THE PROBLEM
The output should consist solely of the lines running from the one that contains "### 26.8. Na houby" through the end of the records below, copied exactly.

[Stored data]
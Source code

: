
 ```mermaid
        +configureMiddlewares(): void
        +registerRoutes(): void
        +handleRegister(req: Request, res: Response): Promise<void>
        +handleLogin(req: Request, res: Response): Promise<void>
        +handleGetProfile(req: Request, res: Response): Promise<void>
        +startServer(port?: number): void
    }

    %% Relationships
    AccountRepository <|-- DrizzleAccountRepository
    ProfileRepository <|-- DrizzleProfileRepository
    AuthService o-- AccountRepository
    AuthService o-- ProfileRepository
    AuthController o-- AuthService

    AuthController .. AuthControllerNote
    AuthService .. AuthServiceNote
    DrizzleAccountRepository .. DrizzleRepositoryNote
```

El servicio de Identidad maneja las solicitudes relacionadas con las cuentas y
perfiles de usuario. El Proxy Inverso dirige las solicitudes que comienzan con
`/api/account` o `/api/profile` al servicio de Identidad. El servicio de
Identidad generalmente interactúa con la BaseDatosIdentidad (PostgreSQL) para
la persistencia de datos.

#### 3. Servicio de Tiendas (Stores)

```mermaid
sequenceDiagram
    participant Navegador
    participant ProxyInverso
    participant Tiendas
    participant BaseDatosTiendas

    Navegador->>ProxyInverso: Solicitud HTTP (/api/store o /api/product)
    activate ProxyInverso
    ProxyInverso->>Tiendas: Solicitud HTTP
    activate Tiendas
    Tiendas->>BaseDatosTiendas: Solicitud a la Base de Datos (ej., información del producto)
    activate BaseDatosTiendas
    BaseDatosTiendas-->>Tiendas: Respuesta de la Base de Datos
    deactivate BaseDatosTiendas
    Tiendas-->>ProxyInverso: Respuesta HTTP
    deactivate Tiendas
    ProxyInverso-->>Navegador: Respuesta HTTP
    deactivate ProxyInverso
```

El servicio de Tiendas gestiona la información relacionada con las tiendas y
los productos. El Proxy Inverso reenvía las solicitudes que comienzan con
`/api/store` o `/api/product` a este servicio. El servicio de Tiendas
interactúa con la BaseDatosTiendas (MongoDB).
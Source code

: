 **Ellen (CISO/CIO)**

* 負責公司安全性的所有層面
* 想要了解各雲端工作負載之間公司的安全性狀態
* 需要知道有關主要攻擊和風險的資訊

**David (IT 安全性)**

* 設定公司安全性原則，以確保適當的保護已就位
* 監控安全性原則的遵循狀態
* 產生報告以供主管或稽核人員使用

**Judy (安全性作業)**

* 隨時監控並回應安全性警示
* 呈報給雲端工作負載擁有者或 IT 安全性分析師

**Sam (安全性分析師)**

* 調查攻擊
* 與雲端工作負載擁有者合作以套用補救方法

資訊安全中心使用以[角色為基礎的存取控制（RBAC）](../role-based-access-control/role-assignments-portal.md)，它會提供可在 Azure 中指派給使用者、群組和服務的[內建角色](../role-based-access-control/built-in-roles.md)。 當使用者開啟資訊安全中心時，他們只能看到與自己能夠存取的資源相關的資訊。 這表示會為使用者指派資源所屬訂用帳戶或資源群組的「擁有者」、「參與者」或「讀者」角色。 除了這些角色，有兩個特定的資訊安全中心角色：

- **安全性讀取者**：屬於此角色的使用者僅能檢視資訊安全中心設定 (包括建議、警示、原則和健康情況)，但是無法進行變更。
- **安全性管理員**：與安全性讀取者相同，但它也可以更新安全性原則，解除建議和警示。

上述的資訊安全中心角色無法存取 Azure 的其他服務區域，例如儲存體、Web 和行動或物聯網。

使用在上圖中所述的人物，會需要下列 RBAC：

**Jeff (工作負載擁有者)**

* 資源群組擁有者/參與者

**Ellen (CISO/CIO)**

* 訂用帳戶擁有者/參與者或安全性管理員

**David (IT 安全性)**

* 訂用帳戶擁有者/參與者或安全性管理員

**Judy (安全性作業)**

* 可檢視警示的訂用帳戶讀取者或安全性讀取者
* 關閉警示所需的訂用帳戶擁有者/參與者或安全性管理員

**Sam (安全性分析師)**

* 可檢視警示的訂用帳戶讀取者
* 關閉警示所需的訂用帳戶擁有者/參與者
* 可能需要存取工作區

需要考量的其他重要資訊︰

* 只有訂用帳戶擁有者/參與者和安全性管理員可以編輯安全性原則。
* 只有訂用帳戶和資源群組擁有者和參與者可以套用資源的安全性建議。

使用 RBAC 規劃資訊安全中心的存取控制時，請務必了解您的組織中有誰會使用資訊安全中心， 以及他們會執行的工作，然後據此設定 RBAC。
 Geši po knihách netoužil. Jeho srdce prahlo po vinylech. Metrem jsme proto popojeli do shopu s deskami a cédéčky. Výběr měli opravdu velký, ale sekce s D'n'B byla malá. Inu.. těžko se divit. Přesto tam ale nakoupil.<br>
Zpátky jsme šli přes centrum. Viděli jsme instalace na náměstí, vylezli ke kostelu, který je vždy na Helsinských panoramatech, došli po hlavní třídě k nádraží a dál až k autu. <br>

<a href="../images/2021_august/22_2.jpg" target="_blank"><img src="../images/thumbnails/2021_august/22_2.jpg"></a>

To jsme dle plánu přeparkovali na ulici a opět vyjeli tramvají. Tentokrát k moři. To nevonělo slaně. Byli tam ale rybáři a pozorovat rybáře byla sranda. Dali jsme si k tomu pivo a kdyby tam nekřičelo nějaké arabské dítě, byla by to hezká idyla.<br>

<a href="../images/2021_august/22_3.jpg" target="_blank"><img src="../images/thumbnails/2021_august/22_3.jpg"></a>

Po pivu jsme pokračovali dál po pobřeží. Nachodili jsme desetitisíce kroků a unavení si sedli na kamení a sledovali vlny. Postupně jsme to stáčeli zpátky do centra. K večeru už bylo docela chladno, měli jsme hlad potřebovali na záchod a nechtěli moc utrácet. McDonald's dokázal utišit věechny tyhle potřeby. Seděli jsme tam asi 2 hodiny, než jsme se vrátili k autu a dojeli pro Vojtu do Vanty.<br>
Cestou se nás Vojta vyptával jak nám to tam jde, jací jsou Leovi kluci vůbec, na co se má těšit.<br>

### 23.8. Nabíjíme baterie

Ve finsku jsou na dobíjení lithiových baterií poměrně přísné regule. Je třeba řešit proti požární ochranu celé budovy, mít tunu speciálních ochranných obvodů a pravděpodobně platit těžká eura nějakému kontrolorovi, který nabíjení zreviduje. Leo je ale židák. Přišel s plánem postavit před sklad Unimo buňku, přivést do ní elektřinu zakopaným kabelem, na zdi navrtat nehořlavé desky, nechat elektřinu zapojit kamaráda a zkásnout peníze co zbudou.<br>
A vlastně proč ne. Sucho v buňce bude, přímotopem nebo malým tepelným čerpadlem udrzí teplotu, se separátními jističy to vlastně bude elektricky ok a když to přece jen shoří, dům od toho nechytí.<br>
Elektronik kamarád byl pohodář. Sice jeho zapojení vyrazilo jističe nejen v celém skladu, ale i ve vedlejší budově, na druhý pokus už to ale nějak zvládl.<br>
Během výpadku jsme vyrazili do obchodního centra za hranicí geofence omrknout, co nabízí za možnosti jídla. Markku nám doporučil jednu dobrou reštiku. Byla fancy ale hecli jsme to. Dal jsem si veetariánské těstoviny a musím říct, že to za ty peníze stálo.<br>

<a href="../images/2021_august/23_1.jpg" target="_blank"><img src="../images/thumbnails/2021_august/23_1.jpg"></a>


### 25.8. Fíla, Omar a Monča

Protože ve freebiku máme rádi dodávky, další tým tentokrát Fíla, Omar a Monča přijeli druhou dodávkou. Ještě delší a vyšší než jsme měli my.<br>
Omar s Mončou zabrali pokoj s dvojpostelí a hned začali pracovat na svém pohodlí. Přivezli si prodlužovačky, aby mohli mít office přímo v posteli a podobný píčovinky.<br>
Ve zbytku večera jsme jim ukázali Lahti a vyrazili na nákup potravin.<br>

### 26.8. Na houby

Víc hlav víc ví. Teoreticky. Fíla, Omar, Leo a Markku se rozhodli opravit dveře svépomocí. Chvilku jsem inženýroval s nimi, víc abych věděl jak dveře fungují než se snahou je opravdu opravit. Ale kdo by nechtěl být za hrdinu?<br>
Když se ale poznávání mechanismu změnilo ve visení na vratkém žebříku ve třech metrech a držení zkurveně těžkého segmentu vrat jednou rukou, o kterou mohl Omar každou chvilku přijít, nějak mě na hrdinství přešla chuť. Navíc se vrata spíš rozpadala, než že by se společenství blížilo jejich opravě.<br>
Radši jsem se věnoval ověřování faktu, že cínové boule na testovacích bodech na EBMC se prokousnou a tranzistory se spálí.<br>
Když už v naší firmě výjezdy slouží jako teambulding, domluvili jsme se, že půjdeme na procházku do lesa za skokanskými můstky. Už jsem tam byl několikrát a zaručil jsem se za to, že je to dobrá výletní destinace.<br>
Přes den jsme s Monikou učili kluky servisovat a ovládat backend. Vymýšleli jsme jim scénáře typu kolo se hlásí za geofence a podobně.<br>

SOLUTION FOR THIS TASK
### 26.8. Na houby

Víc hlav víc ví. Teoreticky. Fíla, Omar, Leo a Markku se rozhodli opravit dveře svépomocí. Chvilku jsem inženýroval s nimi, víc abych věděl jak dveře fungují než se snahou je opravdu opravit. Ale kdo by nechtěl být za hrdinu?<br>
Když se ale poznávání mechanismu změnilo ve visení na vratkém žebříku ve třech metrech a držení zkurveně těžkého segmentu vrat jednou rukou, o kterou mohl Omar každou chvilku přijít, nějak mě na hrdinství přešla chuť. Navíc se vrata spíš rozpadala, než že by se společenství blížilo jejich opravě.<br>
Radši jsem se věnoval ověřování faktu, že cínové boule na testovacích bodech na EBMC se prokousnou a tranzistory se spálí.<br>
Když už v naší firmě výjezdy slouží jako teambulding, domluvili jsme se, že půjdeme na procházku do lesa za skokanskými můstky. Už jsem tam byl několikrát a zaručil jsem se za to, že je to dobrá výletní destinace.<br>
Přes den jsme s Monikou učili kluky servisovat a ovládat backend. Vymýšleli jsme jim scénáře typu kolo se hlásí za geofence a podobně.<br>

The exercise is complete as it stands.